The fuzzy evaluation for a secondary factor (e.g., Personnel ‘A’) is obtained by synthesizing its combined weight vector $\omega_A^*$ with its fuzzy matrix $R_A$:
$$ P_A = \omega_A^* \circ R_A = (\omega_{A1}^*, \omega_{A2}^*, …, \omega_{Ak}^*) \circ \begin{bmatrix} r_{11} & … & r_{1m} \\ \vdots & \ddots & \vdots \\ r_{k1} & … & r_{km} \end{bmatrix} = (p_{A1}, p_{A2}, …, p_{Am}) $$
where ‘$\circ$’ denotes a fuzzy composition operator, typically the weighted average model. The evaluations for all secondary factors form the fuzzy matrix $R_U$ for the primary goal. The final comprehensive evaluation vector $P_U$ is calculated using the combined weights of the secondary factors $\omega_U^*$: $P_U = \omega_U^* \circ R_U$. The comprehensive score $G$ is derived by multiplying $P_U$ with the transpose of the score vector $H$ (e.g., $H^T = [1, 3, 5, 7, 9]$): $G = P_U \cdot H^T$. This score maps to a safety grade. Application of this model to a case study typically yields a result like “Good” (score around 6.0-6.5), aligning with the findings from the CRITIC-Cloud model and validating the reliability of both approaches. It consistently highlights that management factors, particularly the state of drone training and regulatory frameworks (D1, D2, D3), often receive lower scores, underscoring their criticality.

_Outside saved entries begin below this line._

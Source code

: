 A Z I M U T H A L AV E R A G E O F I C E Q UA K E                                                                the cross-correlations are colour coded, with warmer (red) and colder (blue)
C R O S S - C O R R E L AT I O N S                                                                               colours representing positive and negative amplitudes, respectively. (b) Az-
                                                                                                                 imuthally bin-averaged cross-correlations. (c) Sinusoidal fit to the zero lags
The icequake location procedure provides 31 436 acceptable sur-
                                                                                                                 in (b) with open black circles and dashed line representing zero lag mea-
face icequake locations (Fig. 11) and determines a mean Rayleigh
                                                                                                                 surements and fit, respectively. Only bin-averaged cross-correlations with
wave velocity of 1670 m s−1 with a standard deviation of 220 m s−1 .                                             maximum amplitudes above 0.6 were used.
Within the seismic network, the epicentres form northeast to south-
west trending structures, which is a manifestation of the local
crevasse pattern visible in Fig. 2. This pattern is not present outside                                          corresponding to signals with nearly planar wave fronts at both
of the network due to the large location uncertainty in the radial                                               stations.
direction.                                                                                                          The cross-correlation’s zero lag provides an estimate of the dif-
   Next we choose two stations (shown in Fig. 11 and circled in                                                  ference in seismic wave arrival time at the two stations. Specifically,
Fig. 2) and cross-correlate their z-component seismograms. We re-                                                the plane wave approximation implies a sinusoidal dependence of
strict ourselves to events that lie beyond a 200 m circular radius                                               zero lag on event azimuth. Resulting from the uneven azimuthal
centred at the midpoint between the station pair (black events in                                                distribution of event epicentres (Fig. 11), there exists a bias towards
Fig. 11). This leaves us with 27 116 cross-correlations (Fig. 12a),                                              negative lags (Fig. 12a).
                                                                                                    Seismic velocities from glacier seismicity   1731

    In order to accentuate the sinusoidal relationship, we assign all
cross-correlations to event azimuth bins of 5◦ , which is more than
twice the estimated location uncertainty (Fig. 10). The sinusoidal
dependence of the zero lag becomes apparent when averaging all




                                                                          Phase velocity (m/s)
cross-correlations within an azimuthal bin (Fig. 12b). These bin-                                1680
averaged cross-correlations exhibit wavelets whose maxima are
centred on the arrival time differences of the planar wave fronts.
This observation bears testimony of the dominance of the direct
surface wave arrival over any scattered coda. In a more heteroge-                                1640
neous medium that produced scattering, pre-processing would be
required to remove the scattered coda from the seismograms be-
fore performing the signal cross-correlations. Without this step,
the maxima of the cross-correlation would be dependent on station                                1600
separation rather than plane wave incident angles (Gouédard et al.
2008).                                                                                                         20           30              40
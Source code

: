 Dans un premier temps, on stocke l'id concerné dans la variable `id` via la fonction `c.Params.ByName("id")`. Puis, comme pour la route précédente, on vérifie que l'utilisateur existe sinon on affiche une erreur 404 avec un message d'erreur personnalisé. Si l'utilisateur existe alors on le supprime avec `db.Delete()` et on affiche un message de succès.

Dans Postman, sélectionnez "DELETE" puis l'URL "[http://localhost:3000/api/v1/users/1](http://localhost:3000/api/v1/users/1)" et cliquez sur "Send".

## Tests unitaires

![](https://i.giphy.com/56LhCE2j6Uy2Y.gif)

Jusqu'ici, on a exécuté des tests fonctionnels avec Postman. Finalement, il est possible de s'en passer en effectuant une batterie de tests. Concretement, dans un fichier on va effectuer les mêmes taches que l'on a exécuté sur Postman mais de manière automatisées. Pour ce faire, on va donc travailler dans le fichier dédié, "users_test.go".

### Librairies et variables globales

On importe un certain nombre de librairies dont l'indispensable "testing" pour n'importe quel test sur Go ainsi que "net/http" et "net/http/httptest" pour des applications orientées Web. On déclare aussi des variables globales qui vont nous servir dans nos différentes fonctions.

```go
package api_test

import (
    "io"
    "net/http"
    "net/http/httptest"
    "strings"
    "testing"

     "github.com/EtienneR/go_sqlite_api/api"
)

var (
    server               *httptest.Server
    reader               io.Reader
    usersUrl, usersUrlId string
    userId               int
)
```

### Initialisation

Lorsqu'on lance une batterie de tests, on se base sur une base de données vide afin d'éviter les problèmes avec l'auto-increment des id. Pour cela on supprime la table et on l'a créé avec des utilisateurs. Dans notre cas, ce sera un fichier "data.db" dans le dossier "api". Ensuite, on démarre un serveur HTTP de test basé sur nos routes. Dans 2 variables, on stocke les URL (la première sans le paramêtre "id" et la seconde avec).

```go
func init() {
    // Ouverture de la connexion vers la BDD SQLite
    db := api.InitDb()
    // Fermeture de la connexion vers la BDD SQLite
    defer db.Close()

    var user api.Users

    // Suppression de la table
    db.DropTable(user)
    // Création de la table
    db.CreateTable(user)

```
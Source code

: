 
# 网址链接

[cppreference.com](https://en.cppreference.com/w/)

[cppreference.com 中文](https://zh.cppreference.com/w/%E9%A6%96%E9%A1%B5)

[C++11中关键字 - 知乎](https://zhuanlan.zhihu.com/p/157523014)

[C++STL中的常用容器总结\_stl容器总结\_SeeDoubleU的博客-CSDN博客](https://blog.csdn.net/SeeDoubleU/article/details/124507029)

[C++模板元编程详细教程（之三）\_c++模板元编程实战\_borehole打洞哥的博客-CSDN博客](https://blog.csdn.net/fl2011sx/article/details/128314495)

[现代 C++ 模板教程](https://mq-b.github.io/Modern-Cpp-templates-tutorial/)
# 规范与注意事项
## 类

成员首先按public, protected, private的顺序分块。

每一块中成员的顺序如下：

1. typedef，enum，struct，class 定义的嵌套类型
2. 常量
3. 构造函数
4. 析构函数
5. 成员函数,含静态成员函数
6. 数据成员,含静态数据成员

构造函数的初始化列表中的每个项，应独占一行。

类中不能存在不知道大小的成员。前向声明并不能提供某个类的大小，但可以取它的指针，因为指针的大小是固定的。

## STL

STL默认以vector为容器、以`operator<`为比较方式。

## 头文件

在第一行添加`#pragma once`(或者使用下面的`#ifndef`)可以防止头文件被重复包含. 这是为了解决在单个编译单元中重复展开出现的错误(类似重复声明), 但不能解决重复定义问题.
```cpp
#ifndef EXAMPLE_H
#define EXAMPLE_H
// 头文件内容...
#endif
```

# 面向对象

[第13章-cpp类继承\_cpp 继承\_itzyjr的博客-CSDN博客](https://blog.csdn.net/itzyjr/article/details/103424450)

In conclusion, this research systematically addresses the safety assessment challenge in MOMAU. It establishes a comprehensive risk factor framework and a multi-level indicator system by integrating the “Four-Element” model with TOPSIS screening. Two distinct yet complementary assessment methodologies are developed and validated. The CRITIC-Cloud Model excels in handling fuzziness and providing intuitive visualization of safety states. The Game Theory-based Combined Weighting with Fuzzy Comprehensive Evaluation enhances weight objectivity and effectively processes qualitative judgments. Both models converge on similar findings, identifying personnel competency (especially in MOMAU procedures), UAV operator proficiency, equipment reliability for drones, and the maturity of management systems—including comprehensive drone training programs and operational regulations—as pivotal areas requiring focused risk mitigation. Future work should involve dynamic updates to the indicator system with operational data, exploration of real-time assessment techniques, and deeper integration of human factor analysis, particularly concerning the interaction between ATCs, pilots, and remote UAV operators in the shared airspace loop.